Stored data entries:
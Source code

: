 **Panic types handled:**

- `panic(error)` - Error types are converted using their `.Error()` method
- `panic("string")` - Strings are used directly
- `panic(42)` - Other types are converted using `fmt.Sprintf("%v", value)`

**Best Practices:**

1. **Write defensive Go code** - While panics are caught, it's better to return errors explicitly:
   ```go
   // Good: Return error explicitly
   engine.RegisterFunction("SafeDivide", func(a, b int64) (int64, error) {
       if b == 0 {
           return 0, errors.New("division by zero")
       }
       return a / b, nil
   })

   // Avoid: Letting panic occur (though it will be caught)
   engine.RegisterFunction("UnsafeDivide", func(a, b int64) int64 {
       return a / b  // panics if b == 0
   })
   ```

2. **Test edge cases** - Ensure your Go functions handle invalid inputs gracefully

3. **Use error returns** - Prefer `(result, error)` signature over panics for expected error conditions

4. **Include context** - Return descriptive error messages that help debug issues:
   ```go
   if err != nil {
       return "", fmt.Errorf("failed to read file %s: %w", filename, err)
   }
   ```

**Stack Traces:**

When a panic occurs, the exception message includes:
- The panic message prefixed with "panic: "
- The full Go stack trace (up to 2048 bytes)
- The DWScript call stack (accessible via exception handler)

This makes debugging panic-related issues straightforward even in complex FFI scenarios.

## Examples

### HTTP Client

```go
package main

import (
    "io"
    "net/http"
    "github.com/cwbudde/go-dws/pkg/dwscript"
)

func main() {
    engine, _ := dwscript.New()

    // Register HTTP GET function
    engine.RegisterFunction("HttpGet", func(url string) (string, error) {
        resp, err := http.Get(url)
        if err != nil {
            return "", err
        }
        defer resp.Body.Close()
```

**Prompt**
Would you retype the lines of the data above, from the one holding "When a panic" through its final line, exactly and without adding any other line?

**Your response**
When a panic occurs, the exception message includes:
- The panic message prefixed with "panic: "
- The full Go stack trace (up to 2048 bytes)
- The DWScript call stack (accessible via exception handler)

This makes debugging panic-related issues straightforward even in complex FFI scenarios.

## Examples

### HTTP Client

```go
package main

import (
    "io"
    "net/http"
    "github.com/cwbudde/go-dws/pkg/dwscript"
)

func main() {
    engine, _ := dwscript.New()

    // Register HTTP GET function
    engine.RegisterFunction("HttpGet", func(url string) (string, error) {
        resp, err := http.Get(url)
        if err != nil {
            return "", err
        }
        defer resp.Body.Close()
```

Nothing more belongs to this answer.